# Supplied records:
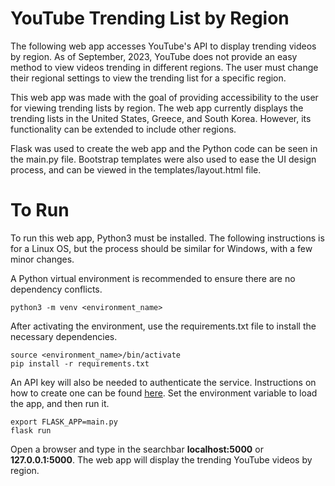 # YouTube Trending List by Region

The following web app accesses YouTube's API to display trending videos by region. As of September, 2023, YouTube does not provide an easy method to view videos trending in different regions. The user must change their regional settings to view the trending list for a specific region. 

This web app was made with the goal of providing accessibility to the user for viewing trending lists by region. The web app currently displays the trending lists in the United States, Greece, and South Korea. However, its functionality can be extended to include other regions.

Flask was used to create the web app and the Python code can be seen in the main.py file. Bootstrap templates were also used to ease the UI design process, and can be viewed in the templates/layout.html file.

# To Run
To run this web app, Python3 must be installed. The following instructions is for a Linux OS, but the process should be similar for Windows, with a few minor changes.

A Python virtual environment is recommended to ensure there are no dependency conflicts.
```
python3 -m venv <environment_name>
```
After activating the environment, use the requirements.txt file to install the necessary dependencies. 
```
source <environment_name>/bin/activate
pip install -r requirements.txt
```
An API key will also be needed to authenticate the service. Instructions on how to create one can be found [here](https://blog.hubspot.com/website/how-to-get-youtube-api-key).
Set the environment variable to load the app, and then run it.
```
export FLASK_APP=main.py
flask run
```
Open a browser and type in the searchbar **localhost:5000** or **127.0.0.1:5000**. The web app will display the trending YouTube videos by region.
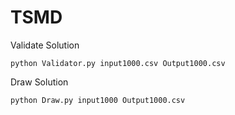 # TSMD


Validate Solution

```
python Validator.py input1000.csv Output1000.csv
```

Draw Solution

```
python Draw.py input1000 Output1000.csv
```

# What you will do:
Each record is to be written out exactly. No picture goes in.

# Written response:
 # YouTube Trending List by Region

The following web app accesses YouTube's API to display trending videos by region. As of September, 2023, YouTube does not provide an easy method to view videos trending in different regions. The user must change their regional settings to view the trending list for a specific region. 

This web app was made with the goal of providing accessibility to the user for viewing trending lists by region. The web app currently displays the trending lists in the United States, Greece, and South Korea. However, its functionality can be extended to include other regions.

Flask was used to create the web app and the Python code can be seen in the main.py file. Bootstrap templates were also used to ease the UI design process, and can be viewed in the templates/layout.html file.

# To Run
To run this web app, Python3 must be installed. The following instructions is for a Linux OS, but the process should be similar for Windows, with a few minor changes.

A Python virtual environment is recommended to ensure there are no dependency conflicts.
```
python3 -m venv <environment_name>
```
After activating the environment, use the requirements.txt file to install the necessary dependencies. 
```
source <environment_name>/bin/activate
pip install -r requirements.txt
```
An API key will also be needed to authenticate the service. Instructions on how to create one can be found [here](https://blog.hubspot.com/website/how-to-get-youtube-api-key).
Set the environment variable to load the app, and then run it.
```
export FLASK_APP=main.py
flask run
```
Open a browser and type in the searchbar **localhost:5000** or **127.0.0.1:5000**. The web app will display the trending YouTube videos by region.
 # TSMD


Validate Solution

```
python Validator.py input1000.csv Output1000.csv
```

Draw Solution

```
python Draw.py input1000 Output1000.csv
```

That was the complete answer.